All it takes is the flash of surprise on Astor’s face, the way he glances at Peter.
“You didn’t know that part,” I whisper, thinking of the small imprint of a hand underneath Peter’s right ribcage. The bargain he tried to pass off as a birthmark.
Ever so slightly, still staring at Peter, Astor shakes his head.
Peter’s face is stone. He’s not looking at either of us. He could be ashamed or proud or sentimental, and neither of us would ever know.
“If Peter couldn’t tell you Astor’s location, how did you find us?” I ask.
The Sister stares—at least, I think she does—toward Astor. “Why, your Mate came to me.”

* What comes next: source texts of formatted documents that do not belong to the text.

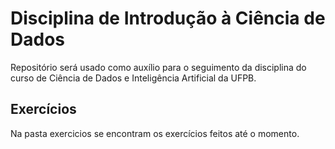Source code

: # Disciplina de Introdução à Ciência de Dados

Repositório será usado como auxílio para o seguimento da disciplina do curso de Ciência de Dados e Inteligência Artificial da UFPB. 

## Exercícios

Na pasta exercicios se encontram os exercícios feitos até o momento.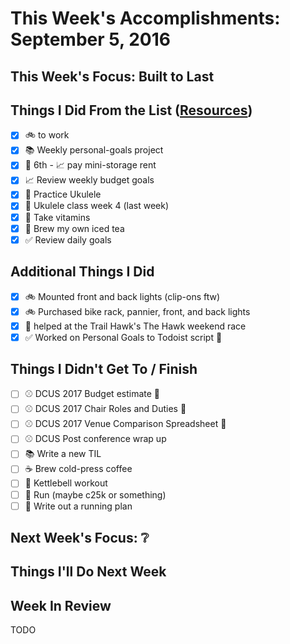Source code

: # This Week's Accomplishments: September 5, 2016

## This Week's Focus: Built to Last

## Things I Did From the List ([Resources](resources.md))

- [x] :bike: to work
- [x] :books: Weekly personal-goals project
- [x] :calendar: 6th - :chart_with_upwards_trend: pay mini-storage rent
- [x] :chart_with_upwards_trend: Review weekly budget goals
- [x] :guitar: Practice Ukulele
- [x] :guitar: Ukulele class week 4 (last week)
- [x] :muscle: Take vitamins
- [x] :tea: Brew my own iced tea
- [x] :white_check_mark: Review daily goals

## Additional Things I Did

- [x] :bike: Mounted front and back lights (clip-ons ftw)
- [x] :bike: Purchased bike rack, pannier, front, and back lights
- [x] :running: helped at the Trail Hawk's The Hawk weekend race
- [x] :white_check_mark: Worked on Personal Goals to Todoist script :construction:

## Things I Didn't Get To / Finish

- [ ] :baseball: DCUS 2017 Budget estimate :construction:
- [ ] :baseball: DCUS 2017 Chair Roles and Duties :construction:
- [ ] :baseball: DCUS 2017 Venue Comparison Spreadsheet :construction:
- [ ] :baseball: DCUS Post conference wrap up
- [ ] :books: Write a new TIL
- [ ] :coffee: Brew cold-press coffee
- [ ] :muscle: Kettlebell workout
- [ ] :running: Run (maybe c25k or something)
- [ ] :running: Write out a running plan

## Next Week's Focus: :grey_question:

## Things I'll Do Next Week

## Week In Review

TODO
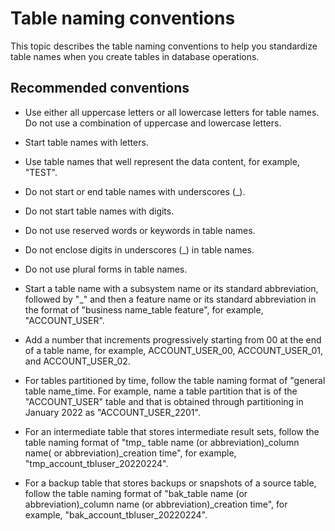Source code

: # Table naming conventions

This topic describes the table naming conventions to help you standardize table names when you create tables in database operations.

## Recommended conventions

* Use either all uppercase letters or all lowercase letters for table names. Do not use a combination of uppercase and lowercase letters.

* Start table names with letters.

* Use table names that well represent the data content, for example, "TEST".

* Do not start or end table names with underscores (_).

* Do not start table names with digits.

* Do not use reserved words or keywords in table names.

* Do not enclose digits in underscores (_) in table names.

* Do not use plural forms in table names.

* Start a table name with a subsystem name or its standard abbreviation, followed by "_" and then a feature name or its standard abbreviation in the format of "business name_table feature", for example, "ACCOUNT_USER".

* Add a number that increments progressively starting from 00 at the end of a table name, for example, ACCOUNT_USER_00, ACCOUNT_USER_01, and ACCOUNT_USER_02.

* For tables partitioned by time, follow the table naming format of "general table name_time. For example, name a table partition that is of the "ACCOUNT_USER" table and that is obtained through partitioning in January 2022 as "ACCOUNT_USER_2201".

* For an intermediate table that stores intermediate result sets, follow the table naming format of "tmp_ table name (or abbreviation)\_column name( or abbreviation)_creation time", for example, "tmp_account_tbluser_20220224".

* For a backup table that stores backups or snapshots of a source table, follow the table naming format of "bak_table name (or abbreviation)\_column name (or abbreviation)_creation time", for example, "bak_account_tbluser_20220224".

I instinctively look at Peter. But he’s hardly reacting. It only takes a moment for me to crane my head back toward Astor. I can hardly get the words out, so I just mouth, Why?
Astor’s face is streaked with apology, begging for me to understand. “I couldn’t let you be enslaved to him forever.”
My heart hammers in my chest. I grab at his, digging my fingernails into his shirt. “Astor, what did you do?”
He takes one hand in his and caresses it apologetically with his thumb. “When I learned of the spell Peter was keeping you under, I went to the Nomad. Asked him to summon a Fate yet again.”
“You can imagine my surprise when he informed me which Sister he’d like to summon,” says the Nomad, crossing his arms.